Comparisons with last year’s report reveal that audiences in 2019 increased by 26% on 2018’s figure of 7,100. However, it is also the level of spending and the length of stay which have stepped up this year. As the festival has grown the net economic impact has more than doubled compared with 2018’s £155,000 as the event draws more people from further afield, spending more money in Dunfermline and staying longer. The proportion of people staying one night or more rose from 11% in 2018 to 15% in 2019. This year the average spend per festivalgoer was £51 and those that went for a meal and drink spent 59% more than the average reaching £81. Nearly eighty percent of festivalgoers said the September arts festival was the main reason for their visit to Dunfermline, a rise from 72% last year.
Equally important though is how people rate their experience, increasing the likelihood of them returning in future years. Feedback on the Festival experience was very strong with 96% rating Outwith very good or good and nine of out of ten people said they would return to the Festival.
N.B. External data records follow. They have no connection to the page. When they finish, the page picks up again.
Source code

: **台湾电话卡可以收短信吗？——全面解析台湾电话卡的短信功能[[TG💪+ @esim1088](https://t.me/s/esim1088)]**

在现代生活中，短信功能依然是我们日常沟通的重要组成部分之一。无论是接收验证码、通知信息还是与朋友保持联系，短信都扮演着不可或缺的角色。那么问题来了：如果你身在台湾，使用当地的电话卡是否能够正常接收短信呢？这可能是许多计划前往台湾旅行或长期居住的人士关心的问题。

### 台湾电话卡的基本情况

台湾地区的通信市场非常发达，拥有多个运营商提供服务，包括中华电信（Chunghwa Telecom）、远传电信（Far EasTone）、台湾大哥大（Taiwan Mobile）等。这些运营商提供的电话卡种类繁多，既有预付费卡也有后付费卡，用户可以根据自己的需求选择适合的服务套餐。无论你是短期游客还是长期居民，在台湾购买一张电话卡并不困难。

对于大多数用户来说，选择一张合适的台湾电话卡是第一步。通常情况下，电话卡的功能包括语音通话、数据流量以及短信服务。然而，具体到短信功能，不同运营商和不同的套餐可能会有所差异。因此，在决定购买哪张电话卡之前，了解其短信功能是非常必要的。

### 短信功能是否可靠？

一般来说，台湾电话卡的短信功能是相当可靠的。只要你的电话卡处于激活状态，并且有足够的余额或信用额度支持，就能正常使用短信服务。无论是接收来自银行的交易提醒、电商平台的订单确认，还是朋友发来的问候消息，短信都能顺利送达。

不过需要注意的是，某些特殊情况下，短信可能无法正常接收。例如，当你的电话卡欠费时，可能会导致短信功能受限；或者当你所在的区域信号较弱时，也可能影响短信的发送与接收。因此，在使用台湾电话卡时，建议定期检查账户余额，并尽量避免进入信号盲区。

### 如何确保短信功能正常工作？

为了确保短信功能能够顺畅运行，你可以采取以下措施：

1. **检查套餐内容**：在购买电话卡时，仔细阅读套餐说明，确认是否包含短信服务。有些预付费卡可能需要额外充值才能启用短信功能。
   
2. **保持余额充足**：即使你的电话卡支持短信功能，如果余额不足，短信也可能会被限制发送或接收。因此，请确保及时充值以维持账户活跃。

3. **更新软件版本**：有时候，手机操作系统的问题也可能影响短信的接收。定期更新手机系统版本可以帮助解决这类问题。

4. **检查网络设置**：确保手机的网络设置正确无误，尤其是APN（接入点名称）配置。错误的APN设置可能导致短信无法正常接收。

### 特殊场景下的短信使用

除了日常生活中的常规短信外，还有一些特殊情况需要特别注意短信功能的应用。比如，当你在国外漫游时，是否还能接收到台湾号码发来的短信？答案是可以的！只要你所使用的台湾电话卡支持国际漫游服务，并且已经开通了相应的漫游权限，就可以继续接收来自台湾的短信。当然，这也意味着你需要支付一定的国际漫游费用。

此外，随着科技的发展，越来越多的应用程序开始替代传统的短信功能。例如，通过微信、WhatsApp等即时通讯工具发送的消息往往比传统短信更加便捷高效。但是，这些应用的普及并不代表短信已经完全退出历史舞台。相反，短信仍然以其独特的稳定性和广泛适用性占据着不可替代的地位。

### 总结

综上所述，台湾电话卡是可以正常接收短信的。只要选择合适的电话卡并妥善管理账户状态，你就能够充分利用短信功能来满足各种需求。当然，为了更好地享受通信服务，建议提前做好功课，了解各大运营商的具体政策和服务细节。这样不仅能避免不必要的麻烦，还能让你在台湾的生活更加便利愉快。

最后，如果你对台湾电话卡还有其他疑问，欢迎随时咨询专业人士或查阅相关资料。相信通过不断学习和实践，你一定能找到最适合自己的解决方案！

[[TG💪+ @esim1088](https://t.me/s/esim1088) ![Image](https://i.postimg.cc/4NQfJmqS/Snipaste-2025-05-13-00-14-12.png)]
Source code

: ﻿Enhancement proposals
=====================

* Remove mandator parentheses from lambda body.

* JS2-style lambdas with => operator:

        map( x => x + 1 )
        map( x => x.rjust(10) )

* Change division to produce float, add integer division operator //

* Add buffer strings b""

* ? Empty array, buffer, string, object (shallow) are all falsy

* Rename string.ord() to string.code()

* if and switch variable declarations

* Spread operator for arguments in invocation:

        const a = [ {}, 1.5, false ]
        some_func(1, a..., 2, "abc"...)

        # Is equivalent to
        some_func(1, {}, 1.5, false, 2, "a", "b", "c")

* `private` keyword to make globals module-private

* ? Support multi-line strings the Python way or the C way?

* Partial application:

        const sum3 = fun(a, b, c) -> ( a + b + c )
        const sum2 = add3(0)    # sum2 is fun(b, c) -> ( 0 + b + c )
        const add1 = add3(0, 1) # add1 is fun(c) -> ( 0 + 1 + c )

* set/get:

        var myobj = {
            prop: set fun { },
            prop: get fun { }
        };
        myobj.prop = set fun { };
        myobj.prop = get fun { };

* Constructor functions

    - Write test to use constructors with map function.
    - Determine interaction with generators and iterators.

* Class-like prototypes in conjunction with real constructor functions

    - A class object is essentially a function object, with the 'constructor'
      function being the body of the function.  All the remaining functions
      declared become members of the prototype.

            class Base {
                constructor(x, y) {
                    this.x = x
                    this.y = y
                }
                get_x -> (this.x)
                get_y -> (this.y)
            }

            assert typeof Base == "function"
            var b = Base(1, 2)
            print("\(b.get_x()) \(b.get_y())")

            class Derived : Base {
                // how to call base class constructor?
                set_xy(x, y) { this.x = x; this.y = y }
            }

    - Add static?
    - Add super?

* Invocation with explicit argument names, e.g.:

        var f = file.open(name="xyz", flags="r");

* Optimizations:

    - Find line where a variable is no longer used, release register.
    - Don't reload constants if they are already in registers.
Delivering Dunfermline, which organised the Festival in conjunction with Avocado Sweet, Fire Station Creative and Write Rammy, commissioned the economic research consultancy, 4-Consulting to measure the impact of the Festival in both 2018 and 2019. The research in 2019 is based on 2,355 advance ticket sales through ONFife’s Box Office and over 250 online and face-to-face surveys.
Audiences attended 74 film, music, comedy, literature, theatre and art events in 23 venues with over 300 performances from 3-8 September.
Chris Foote, Delivering Dunfermline said: “The economic impact findings are even better than we expected for a Festival that only started three years ago; the festival has brought in over three times what it cost.
“And while our costs are offset by support from our funders and by ticket income, they’re already much lower, thanks to the time and skills that the Festival partners and volunteers continue to donate all year round.”
Jane Livingstone and Michelle McWilliams of Avocado Sweet said: “Apart from the money coming into the local economy, the less quantifiable benefits are considerable. As a result of the media coverage generated by this event Dunfermline’s national profile is rising. The Festival also provides a platform for local artists, performers and community groups – many of whom had a greater impact by working together.”
Outwith Festival has received funding from EventScotland, Carnegie Dunfermline Trust, Fife Council and Fife Events Fund. The Festival would also like to thank supporters: ONFife, Heritage Lottery Fund, Police Scotland and Fife College.